** Records to use follows **
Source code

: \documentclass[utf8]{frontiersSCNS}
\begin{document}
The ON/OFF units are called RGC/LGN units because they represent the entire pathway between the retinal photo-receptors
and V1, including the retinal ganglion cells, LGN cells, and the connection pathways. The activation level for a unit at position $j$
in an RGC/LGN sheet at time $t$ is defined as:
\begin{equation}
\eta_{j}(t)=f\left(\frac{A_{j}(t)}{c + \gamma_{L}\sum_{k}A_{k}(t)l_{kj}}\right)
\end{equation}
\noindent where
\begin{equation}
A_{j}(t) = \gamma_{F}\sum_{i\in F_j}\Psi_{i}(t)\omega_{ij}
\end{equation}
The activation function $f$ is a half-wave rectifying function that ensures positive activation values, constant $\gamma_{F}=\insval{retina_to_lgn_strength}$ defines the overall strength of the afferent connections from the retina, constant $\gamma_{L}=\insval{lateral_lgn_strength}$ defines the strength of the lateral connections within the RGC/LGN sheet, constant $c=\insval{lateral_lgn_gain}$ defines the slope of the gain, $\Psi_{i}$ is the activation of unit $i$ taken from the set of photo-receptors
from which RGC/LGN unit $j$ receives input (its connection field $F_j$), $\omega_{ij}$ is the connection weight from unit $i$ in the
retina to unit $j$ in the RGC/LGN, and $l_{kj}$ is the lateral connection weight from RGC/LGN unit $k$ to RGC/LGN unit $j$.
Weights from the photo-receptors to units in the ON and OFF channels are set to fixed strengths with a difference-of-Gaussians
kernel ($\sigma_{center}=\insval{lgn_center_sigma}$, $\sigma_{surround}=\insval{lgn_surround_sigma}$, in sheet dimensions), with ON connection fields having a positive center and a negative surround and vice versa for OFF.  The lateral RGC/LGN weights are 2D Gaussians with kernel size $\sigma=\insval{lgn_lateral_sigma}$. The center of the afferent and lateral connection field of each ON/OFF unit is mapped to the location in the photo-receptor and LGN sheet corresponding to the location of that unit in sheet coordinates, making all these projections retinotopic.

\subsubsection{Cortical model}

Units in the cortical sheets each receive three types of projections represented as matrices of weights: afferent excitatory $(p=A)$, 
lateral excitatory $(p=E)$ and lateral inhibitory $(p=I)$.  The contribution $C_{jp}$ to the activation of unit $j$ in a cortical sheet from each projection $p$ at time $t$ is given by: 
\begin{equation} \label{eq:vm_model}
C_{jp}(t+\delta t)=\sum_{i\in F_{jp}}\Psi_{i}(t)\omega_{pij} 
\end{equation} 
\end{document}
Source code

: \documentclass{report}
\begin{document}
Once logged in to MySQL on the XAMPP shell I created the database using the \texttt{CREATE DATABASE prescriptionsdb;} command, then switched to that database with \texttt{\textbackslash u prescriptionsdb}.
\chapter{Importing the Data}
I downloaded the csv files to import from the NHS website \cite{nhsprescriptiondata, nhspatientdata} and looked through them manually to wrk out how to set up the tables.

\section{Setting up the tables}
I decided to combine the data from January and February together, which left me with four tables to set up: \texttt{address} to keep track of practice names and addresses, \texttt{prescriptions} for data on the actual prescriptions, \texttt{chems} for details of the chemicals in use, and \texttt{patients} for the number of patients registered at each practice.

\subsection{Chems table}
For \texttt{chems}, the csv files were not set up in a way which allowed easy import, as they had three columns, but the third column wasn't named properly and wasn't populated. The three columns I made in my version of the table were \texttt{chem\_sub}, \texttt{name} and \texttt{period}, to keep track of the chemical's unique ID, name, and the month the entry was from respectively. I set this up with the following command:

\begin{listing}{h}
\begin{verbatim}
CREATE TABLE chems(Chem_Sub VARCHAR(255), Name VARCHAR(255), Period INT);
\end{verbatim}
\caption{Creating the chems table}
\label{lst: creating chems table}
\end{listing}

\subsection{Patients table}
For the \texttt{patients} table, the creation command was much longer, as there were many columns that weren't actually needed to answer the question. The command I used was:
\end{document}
** End of Records to use **
## Exercise goal
Now copy each line of the entries that mentions "time".

## Solved exercise
in an RGC/LGN sheet at time $t$ is defined as:
lateral excitatory $(p=E)$ and lateral inhibitory $(p=I)$.  The contribution $C_{jp}$ to the activation of unit $j$ in a cortical sheet from each projection $p$ at time $t$ is given by: 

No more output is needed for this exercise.